Exercise instructions → Leave out the pictures and transcribe every entry below exactly.
------------
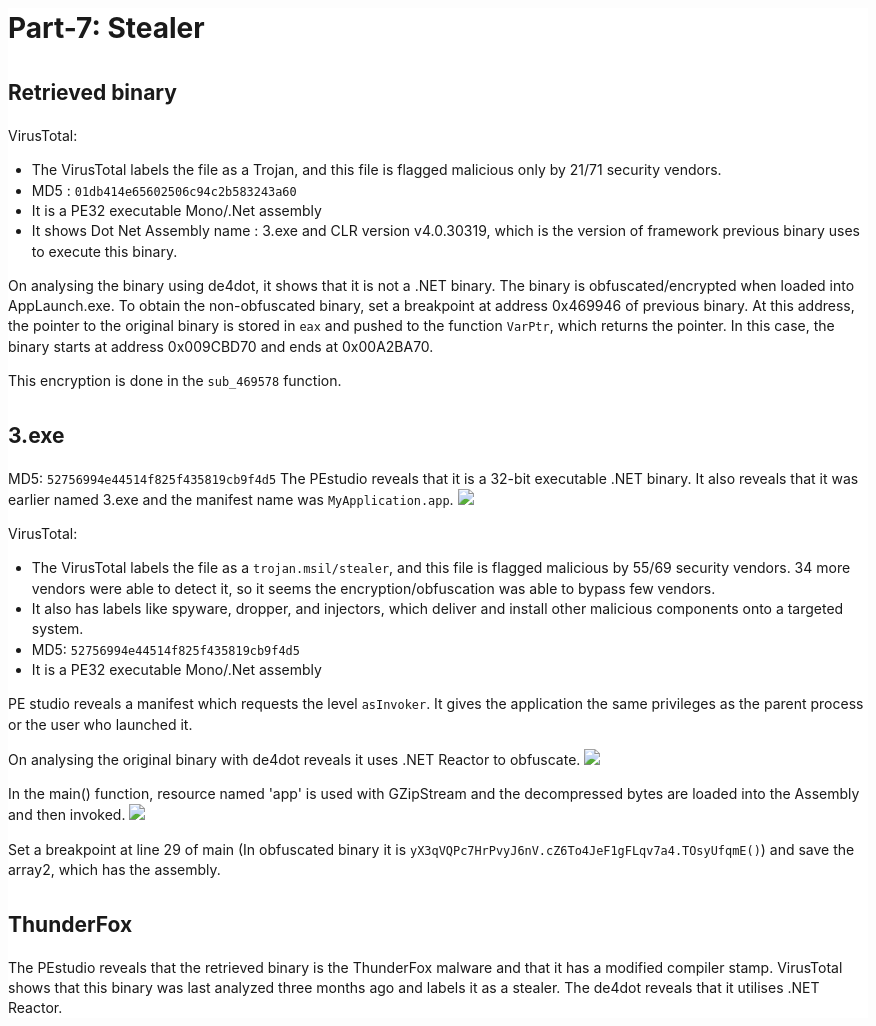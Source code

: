 # Part-7: Stealer

## Retrieved binary
VirusTotal:
- The VirusTotal labels the file as a Trojan, and this file is flagged malicious only by 21/71 security vendors.
- MD5 : `01db414e65602506c94c2b583243a60`
- It is a PE32 executable Mono/.Net assembly
- It shows Dot Net Assembly name : 3.exe and CLR version v4.0.30319, which is the version of framework previous binary uses to execute this binary.

On analysing the binary using de4dot, it shows that it is not a .NET binary. The binary is obfuscated/encrypted when loaded into AppLaunch.exe. To obtain the non-obfuscated binary, set a breakpoint at address 0x469946 of previous binary. At this address, the pointer to the original binary is stored in `eax` and pushed to the function `VarPtr`, which returns the pointer.
In this case, the binary starts at address 0x009CBD70 and ends at 0x00A2BA70.

This encryption is done in the `sub_469578` function.

## 3.exe
MD5: `52756994e44514f825f435819cb9f4d5`
The PEstudio reveals that it is a 32-bit executable .NET binary. It also reveals that it was earlier named 3.exe and the manifest name was `MyApplication.app`.
![](https://i.imgur.com/KmkuYET.png)

VirusTotal:
- The VirusTotal labels the file as a `trojan.msil/stealer`, and this file is flagged malicious by 55/69 security vendors. 34 more vendors were able to detect it, so it seems the encryption/obfuscation was able to bypass few vendors.
- It also has labels like spyware, dropper, and injectors, which deliver and install other malicious components onto a targeted system.
- MD5: `52756994e44514f825f435819cb9f4d5`
- It is a PE32 executable Mono/.Net assembly

PE studio reveals a manifest which requests the level `asInvoker`. It gives the application the same privileges as the parent process or the user who launched it.

On analysing the original binary with de4dot reveals it uses .NET Reactor to obfuscate.
![](https://i.imgur.com/NPOzjTl.png)

In the main() function, resource named 'app' is used with GZipStream and the decompressed bytes are loaded into the Assembly and then invoked.
![](https://i.imgur.com/3VwrsiP.png)

Set a breakpoint at line 29 of main (In obfuscated binary it is `yX3qVQPc7HrPvyJ6nV.cZ6To4JeF1gFLqv7a4.TOsyUfqmE()`) and save the array2, which has the assembly.

## ThunderFox
The PEstudio reveals that the retrieved binary is the ThunderFox malware and that it has a modified compiler stamp. VirusTotal shows that this binary was last analyzed three months ago and labels it as a stealer. The de4dot reveals that it utilises .NET Reactor.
------------
Exercise output →
Source code

: # Part-7: Stealer

## Retrieved binary
VirusTotal:
- The VirusTotal labels the file as a Trojan, and this file is flagged malicious only by 21/71 security vendors.
- MD5 : `01db414e65602506c94c2b583243a60`
- It is a PE32 executable Mono/.Net assembly
- It shows Dot Net Assembly name : 3.exe and CLR version v4.0.30319, which is the version of framework previous binary uses to execute this binary.

On analysing the binary using de4dot, it shows that it is not a .NET binary. The binary is obfuscated/encrypted when loaded into AppLaunch.exe. To obtain the non-obfuscated binary, set a breakpoint at address 0x469946 of previous binary. At this address, the pointer to the original binary is stored in `eax` and pushed to the function `VarPtr`, which returns the pointer.
In this case, the binary starts at address 0x009CBD70 and ends at 0x00A2BA70.

This encryption is done in the `sub_469578` function.

## 3.exe
MD5: `52756994e44514f825f435819cb9f4d5`
The PEstudio reveals that it is a 32-bit executable .NET binary. It also reveals that it was earlier named 3.exe and the manifest name was `MyApplication.app`.
![](https://i.imgur.com/KmkuYET.png)

VirusTotal:
- The VirusTotal labels the file as a `trojan.msil/stealer`, and this file is flagged malicious by 55/69 security vendors. 34 more vendors were able to detect it, so it seems the encryption/obfuscation was able to bypass few vendors.
- It also has labels like spyware, dropper, and injectors, which deliver and install other malicious components onto a targeted system.
- MD5: `52756994e44514f825f435819cb9f4d5`
- It is a PE32 executable Mono/.Net assembly

PE studio reveals a manifest which requests the level `asInvoker`. It gives the application the same privileges as the parent process or the user who launched it.

On analysing the original binary with de4dot reveals it uses .NET Reactor to obfuscate.
![](https://i.imgur.com/NPOzjTl.png)

In the main() function, resource named 'app' is used with GZipStream and the decompressed bytes are loaded into the Assembly and then invoked.
![](https://i.imgur.com/3VwrsiP.png)

Set a breakpoint at line 29 of main (In obfuscated binary it is `yX3qVQPc7HrPvyJ6nV.cZ6To4JeF1gFLqv7a4.TOsyUfqmE()`) and save the array2, which has the assembly.

## ThunderFox
The PEstudio reveals that the retrieved binary is the ThunderFox malware and that it has a modified compiler stamp. VirusTotal shows that this binary was last analyzed three months ago and labels it as a stealer. The de4dot reveals that it utilises .NET Reactor.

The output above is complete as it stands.